Beliau juga berkata lagi dalam risalah beliau kepada Ahmad Ibnu Abdil Karim Al Ahsaaiy salah seorang musuh dakwah tauhid yang mengingkari pengkafiran Syaikh terhadap orang-orang yang mengaku muslim padahal mereka menampakan kemusyrikan dan kekafiran (Tarikh Nejd, 346): “Seandainya kita menyebutkan orang-orang yang mengaku Islam yang telah dikafirkan oleh para ulama dan difatwakan akan kemurtadannya serta keharusan membunuhnya, tentulah pembahasan menjadi panjang, akan tetapi di antara kejadian yang paling akhir adalah kisah Bani ‘Ubaid para penguasa Mesir beserta jajarannya, mereka itu mengaku bahwa dirinya adalah tergolong Ahlul Bait, mereka shalat jama’ah, shalat jum’ah, mengangkat para qadli dan para mufti, namun demikian para ulama telah ijma akan kekafiran mereka, kemurtadannya, dan keharusan memeranginya, serta (ijma) bahwa negerinya adalah negeri kafir harbiy yang wajib di perangi, meskipun (rakyatnya) itu dipaksa lagi benci kepada mereka (para penguasanya).”(Pent)
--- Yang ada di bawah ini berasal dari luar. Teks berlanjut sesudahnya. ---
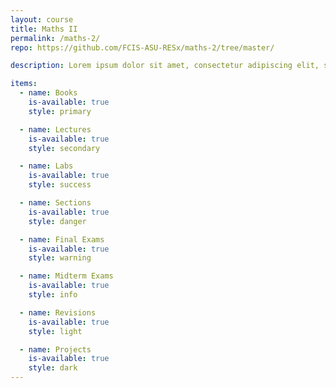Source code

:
 ```yaml
---
layout: course
title: Maths II
permalink: /maths-2/
repo: https://github.com/FCIS-ASU-RESx/maths-2/tree/master/

description: Lorem ipsum dolor sit amet, consectetur adipiscing elit, sed do eiusmod tempor incididunt ut labore et dolore magna aliqua. Ut enim ad minim veniam, quis nostrud exercitation ullamco laboris nisi ut aliquip ex ea commodo consequat.

items:
  - name: Books
    is-available: true
    style: primary

  - name: Lectures
    is-available: true
    style: secondary

  - name: Labs
    is-available: true
    style: success

  - name: Sections
    is-available: true
    style: danger

  - name: Final Exams
    is-available: true
    style: warning

  - name: Midterm Exams
    is-available: true
    style: info

  - name: Revisions
    is-available: true
    style: light

  - name: Projects
    is-available: true
    style: dark
---
```

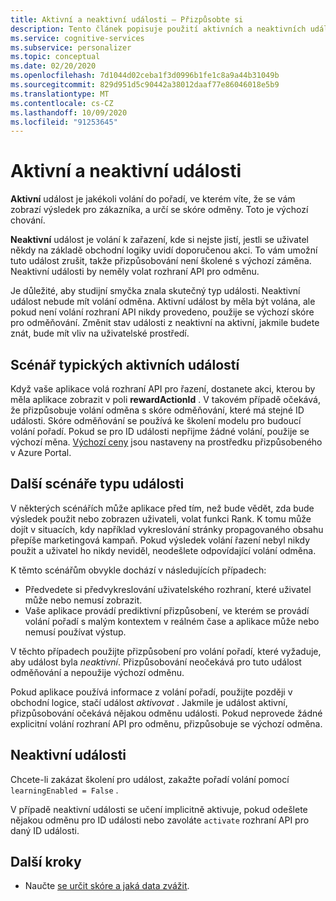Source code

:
 ```yaml
---
title: Aktivní a neaktivní události – Přizpůsobte si
description: Tento článek popisuje použití aktivních a neaktivních událostí v rámci služby přizpůsobeného modulu.
ms.service: cognitive-services
ms.subservice: personalizer
ms.topic: conceptual
ms.date: 02/20/2020
ms.openlocfilehash: 7d1044d02ceba1f3d0996b1fe1c8a9a44b31049b
ms.sourcegitcommit: 829d951d5c90442a38012daaf77e86046018e5b9
ms.translationtype: MT
ms.contentlocale: cs-CZ
ms.lasthandoff: 10/09/2020
ms.locfileid: "91253645"
---
```

# <a name="active-and-inactive-events"></a>Aktivní a neaktivní události

**Aktivní** událost je jakékoli volání do pořadí, ve kterém víte, že se vám zobrazí výsledek pro zákazníka, a určí se skóre odměny. Toto je výchozí chování.

**Neaktivní** událost je volání k zařazení, kde si nejste jistí, jestli se uživatel někdy na základě obchodní logiky uvidí doporučenou akci. To vám umožní tuto událost zrušit, takže přizpůsobování není školené s výchozí záměna. Neaktivní události by neměly volat rozhraní API pro odměnu.

Je důležité, aby studijní smyčka znala skutečný typ události. Neaktivní událost nebude mít volání odměna. Aktivní událost by měla být volána, ale pokud není volání rozhraní API nikdy provedeno, použije se výchozí skóre pro odměňování. Změnit stav události z neaktivní na aktivní, jakmile budete znát, bude mít vliv na uživatelské prostředí.

## <a name="typical-active-events-scenario"></a>Scénář typických aktivních událostí

Když vaše aplikace volá rozhraní API pro řazení, dostanete akci, kterou by měla aplikace zobrazit v poli **rewardActionId** .  V takovém případě očekává, že přizpůsobuje volání odměna s skóre odměňování, které má stejné ID události. Skóre odměňování se používá ke školení modelu pro budoucí volání pořadí. Pokud se pro ID události nepřijme žádné volání, použije se výchozí měna. [Výchozí ceny](how-to-settings.md#configure-rewards-for-the-feedback-loop) jsou nastaveny na prostředku přizpůsobeného v Azure Portal.

## <a name="other-event-type-scenarios"></a>Další scénáře typu události

V některých scénářích může aplikace před tím, než bude vědět, zda bude výsledek použit nebo zobrazen uživateli, volat funkci Rank. K tomu může dojít v situacích, kdy například vykreslování stránky propagovaného obsahu přepíše marketingová kampaň. Pokud výsledek volání řazení nebyl nikdy použit a uživatel ho nikdy neviděl, neodešlete odpovídající volání odměna.

K těmto scénářům obvykle dochází v následujících případech:

* Předvedete si předvykreslování uživatelského rozhraní, které uživatel může nebo nemusí zobrazit.
* Vaše aplikace provádí prediktivní přizpůsobení, ve kterém se provádí volání pořadí s malým kontextem v reálném čase a aplikace může nebo nemusí používat výstup.

V těchto případech použijte přizpůsobení pro volání pořadí, které vyžaduje, aby událost byla _neaktivní_. Přizpůsobování neočekává pro tuto událost odměňování a nepoužije výchozí odměnu.

Pokud aplikace používá informace z volání pořadí, použijte později v obchodní logice, stačí událost _aktivovat_ . Jakmile je událost aktivní, přizpůsobování očekává nějakou odměnu události. Pokud neprovede žádné explicitní volání rozhraní API pro odměnu, přizpůsobuje se výchozí odměna.

## <a name="inactive-events"></a>Neaktivní události

Chcete-li zakázat školení pro událost, zakažte pořadí volání pomocí `learningEnabled = False` .

V případě neaktivní události se učení implicitně aktivuje, pokud odešlete nějakou odměnu pro ID události nebo zavoláte `activate` rozhraní API pro daný ID události.

## <a name="next-steps"></a>Další kroky

* Naučte [se určit skóre a jaká data zvážit](concept-rewards.md).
[25] Orang-orang pengikut paham irjaa’ yang berbaju salaf sekarang, mereka itu saat berbicara teori syarat-syarat Laa ilaaha Illallaah sepertinya mereka itu serius komitmen dengan apa yang mereka sebutkan dalam syarat-syarat dan rukun-rukun Laa ilaaha Illallaah, akan tetapi saat prakteknya mereka memperlihatkan paham irjaa’nya itu secara jelas. Pent

[26] Syaikh Muhammad Ibnu Abdil Wahhab rahimahullah berkata tentang makna al iimaan billah dalam Risalah Fi Makna Thaghut (lihat Majmu’atut Tauhid 10, Al Jami’ Al Fariid, 308): “Adapun makna iman kepada Allah adalah bahwa engkau meyakini bahwa Allah adalah satu-satunya ilah yang berhak untuk diibadati, tidak yang lain-Nya, engkau memurnikan semua macam ibadah hanya kepada-Nya dan engkau menafikannya dari segala yang disembah selain-Nya, engkau mencintai ahli tauhid (ikhlash) dan loyal kepadanya, serta engkau membenci pelaku-pelaku syirik dan memusuhinya,”

Apa arti kufur kepada thaghut, Syaikh Muhammad Ibnu Abdil Wahhab rahimahullah berkata dalam kitab-kitab yang sama: “Adapun tata cara kufur terhadap thaghut itu adalah engkau meyakini bathilnya ibadah kepada selain Allah, engkau meninggalkannya, membencinya, mengkafirkan pelakunya dan memusuhi mereka.”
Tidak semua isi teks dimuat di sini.